String character encoding when converting data from one type/format to another
davea at davea.name
Wed Jan 7 13:22:03 CET 2015
On 01/07/2015 06:04 AM, Jacob Kruger wrote:
> I'm busy using something like pyodbc to pull data out of MS access .mdb files, and then generate .sql script files to execute
against MySQL databases using MySQLdb module, but, issue is forms of
characters in string values that don't fit inside
the 0-127 range - current one seems to be something like \xa3, and if
I pass it through ord() function,
it comes out as character number 163.
First question, of course is what version of Python. Clearly, you're
not using Python 3.x, so I'll assume 2.7. But you really should specify
it in your query.
Next question is what OS you're using. You're reading .mdb files, which
are most likely created in Windows, but that doesn't guarantee you're
actually using Windows to do this conversion.
> Now issue is, yes, could just run through the hundreds of thousands of characters in these resulting strings, and strip out any that are not within the basic 0-127 range, but, that could result in corrupting data - think so anyway.
> Anyway, issue is, for example, if I try something like str('\xa3').encode('utf-8') or str('\xa3').encode('ascii'), or str('\xa3').encode('latin7') - that last one is actually our preferred encoding for the MySQL database - they all just tell me they can't work with a character out of range.
That's because your input data isn't ASCII. So before you encode it,
you have to decode it. Any idea what encoding it's already in? Maybe
it's in latin1, which permits all 256 values. Or utf-8, which permits a
few hundred thousand values, but uses multiple bytes for any of those
over 127. Or any of hundreds of other encodings.
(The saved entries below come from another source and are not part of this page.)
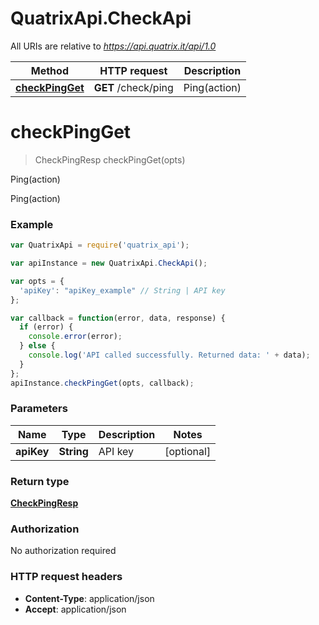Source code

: # QuatrixApi.CheckApi

All URIs are relative to *https://api.quatrix.it/api/1.0*

Method | HTTP request | Description
------------- | ------------- | -------------
[**checkPingGet**](CheckApi.md#checkPingGet) | **GET** /check/ping | Ping(action)


<a name="checkPingGet"></a>
# **checkPingGet**
> CheckPingResp checkPingGet(opts)

Ping(action)

Ping(action) 

### Example
```javascript
var QuatrixApi = require('quatrix_api');

var apiInstance = new QuatrixApi.CheckApi();

var opts = { 
  'apiKey': "apiKey_example" // String | API key
};

var callback = function(error, data, response) {
  if (error) {
    console.error(error);
  } else {
    console.log('API called successfully. Returned data: ' + data);
  }
};
apiInstance.checkPingGet(opts, callback);
```

### Parameters

Name | Type | Description  | Notes
------------- | ------------- | ------------- | -------------
 **apiKey** | **String**| API key | [optional] 

### Return type

[**CheckPingResp**](CheckPingResp.md)

### Authorization

No authorization required

### HTTP request headers

 - **Content-Type**: application/json
 - **Accept**: application/json

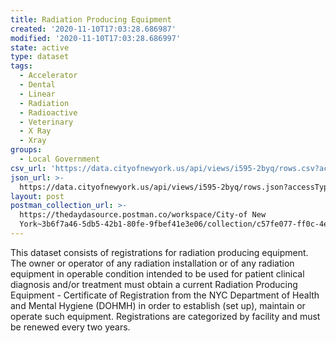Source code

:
 ```yaml
---
title: Radiation Producing Equipment
created: '2020-11-10T17:03:28.686987'
modified: '2020-11-10T17:03:28.686997'
state: active
type: dataset
tags:
  - Accelerator
  - Dental
  - Linear
  - Radiation
  - Radioactive
  - Veterinary
  - X Ray
  - Xray
groups:
  - Local Government
csv_url: 'https://data.cityofnewyork.us/api/views/i595-2byq/rows.csv?accessType=DOWNLOAD'
json_url: >-
  https://data.cityofnewyork.us/api/views/i595-2byq/rows.json?accessType=DOWNLOAD
layout: post
postman_collection_url: >-
  https://thedaydasource.postman.co/workspace/City-of New
  York~3b6f7a46-5db5-42b1-80fe-9fbef41e3e06/collection/c57fe077-ff0c-4e93-890d-3991e34a9992
---
```

This dataset consists of registrations for radiation producing equipment. The owner or operator of any radiation installation or of any radiation equipment in operable condition intended to be used for patient clinical diagnosis and/or treatment must obtain a current Radiation Producing Equipment - Certificate of Registration from the NYC Department of Health and Mental Hygiene (DOHMH) in order to establish (set up), maintain or operate such equipment. Registrations are categorized by facility and must be renewed every two years.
Does an .mdb file have a field specifying what encoding was used? Or do
you have some other external knowledge?
If you don't know what encoding it's currently in, you'll have to guess,
and the guess you're using so far is ASCII, which you know is false.
As for the encoding you should actually use in the database, that almost
certainly ought to be utf-8, which supports far more international
characters than latin1. And make sure the database has a way to tell
the future user what encoding you picked.
> Any thoughts on a sort of generic method/means to handle any/all characters that might be out of range when having pulled them out of something like these MS access databases?
The only invalid characters are those which aren't valid in the encoding
used. Those can probably be safely converted to "?" or something similar.
> Another side note is for binary values that might store binary values, I use something like the following to generate hex-based strings that work alright when then inserting said same binary values into longblob fields, but, don't think this would really help for what are really just most likely badly chosen copy/pasted strings from documents, with strange encoding, or something:
> #sample code line for binary encoding into string output
> s_values += "0x" + str(l_data[J][I]).encode("hex").replace("\\", "\\\\") + ", "
Best to not pretend they're text at all. But if your db doesn't support
binary blobs, then use an encoding which supports all 256 values
unambiguously, while producing printable characters. Like uuencod,
using module uu
You might also look into mime, where you store the encoding of the data
with the data. See for example mimetypes.